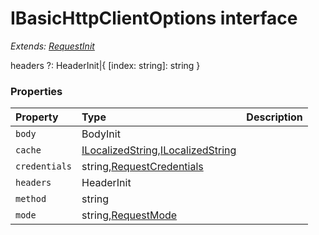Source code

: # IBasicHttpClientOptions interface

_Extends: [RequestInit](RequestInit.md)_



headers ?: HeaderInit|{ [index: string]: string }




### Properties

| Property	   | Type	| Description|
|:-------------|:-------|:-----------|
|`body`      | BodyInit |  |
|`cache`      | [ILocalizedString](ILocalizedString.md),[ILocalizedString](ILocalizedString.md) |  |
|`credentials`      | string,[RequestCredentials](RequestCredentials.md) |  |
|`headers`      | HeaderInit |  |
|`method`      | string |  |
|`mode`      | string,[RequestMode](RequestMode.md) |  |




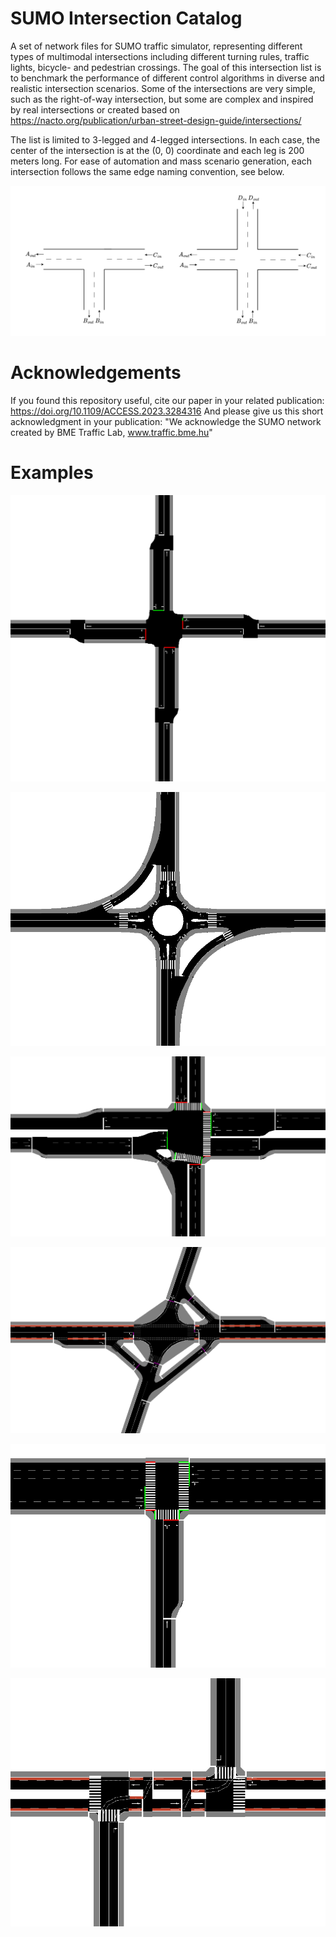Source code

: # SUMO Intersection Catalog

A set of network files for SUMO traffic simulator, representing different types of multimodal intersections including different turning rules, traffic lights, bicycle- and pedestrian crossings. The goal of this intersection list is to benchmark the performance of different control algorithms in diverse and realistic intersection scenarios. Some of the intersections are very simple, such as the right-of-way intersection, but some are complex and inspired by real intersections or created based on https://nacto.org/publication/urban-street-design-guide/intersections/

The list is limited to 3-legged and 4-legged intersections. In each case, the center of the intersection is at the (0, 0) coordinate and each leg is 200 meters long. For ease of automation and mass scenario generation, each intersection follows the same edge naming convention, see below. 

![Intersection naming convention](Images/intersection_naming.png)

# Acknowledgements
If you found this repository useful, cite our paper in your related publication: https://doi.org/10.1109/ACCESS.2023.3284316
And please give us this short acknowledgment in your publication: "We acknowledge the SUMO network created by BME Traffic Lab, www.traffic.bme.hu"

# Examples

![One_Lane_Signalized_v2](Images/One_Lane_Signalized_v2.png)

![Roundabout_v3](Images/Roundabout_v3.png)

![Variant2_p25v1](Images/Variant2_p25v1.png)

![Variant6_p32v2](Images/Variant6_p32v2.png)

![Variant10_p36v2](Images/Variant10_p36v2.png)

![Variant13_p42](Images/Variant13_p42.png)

■ ■ ■

■ **What you are asked to do**:
Repeat the listing above exactly, omitting the pictures it contains.

■ **Response to this task**:
Source code

: # IBasicHttpClientOptions interface

_Extends: [RequestInit](RequestInit.md)_



headers ?: HeaderInit|{ [index: string]: string }




### Properties

| Property	   | Type	| Description|
|:-------------|:-------|:-----------|
|`body`      | BodyInit |  |
|`cache`      | [ILocalizedString](ILocalizedString.md),[ILocalizedString](ILocalizedString.md) |  |
|`credentials`      | string,[RequestCredentials](RequestCredentials.md) |  |
|`headers`      | HeaderInit |  |
|`method`      | string |  |
|`mode`      | string,[RequestMode](RequestMode.md) |  |




Source code

: # SUMO Intersection Catalog

A set of network files for SUMO traffic simulator, representing different types of multimodal intersections including different turning rules, traffic lights, bicycle- and pedestrian crossings. The goal of this intersection list is to benchmark the performance of different control algorithms in diverse and realistic intersection scenarios. Some of the intersections are very simple, such as the right-of-way intersection, but some are complex and inspired by real intersections or created based on https://nacto.org/publication/urban-street-design-guide/intersections/

The list is limited to 3-legged and 4-legged intersections. In each case, the center of the intersection is at the (0, 0) coordinate and each leg is 200 meters long. For ease of automation and mass scenario generation, each intersection follows the same edge naming convention, see below. 

![Intersection naming convention](Images/intersection_naming.png)

# Acknowledgements
If you found this repository useful, cite our paper in your related publication: https://doi.org/10.1109/ACCESS.2023.3284316
And please give us this short acknowledgment in your publication: "We acknowledge the SUMO network created by BME Traffic Lab, www.traffic.bme.hu"

# Examples

![One_Lane_Signalized_v2](Images/One_Lane_Signalized_v2.png)

![Roundabout_v3](Images/Roundabout_v3.png)

![Variant2_p25v1](Images/Variant2_p25v1.png)

![Variant6_p32v2](Images/Variant6_p32v2.png)

![Variant10_p36v2](Images/Variant10_p36v2.png)

![Variant13_p42](Images/Variant13_p42.png)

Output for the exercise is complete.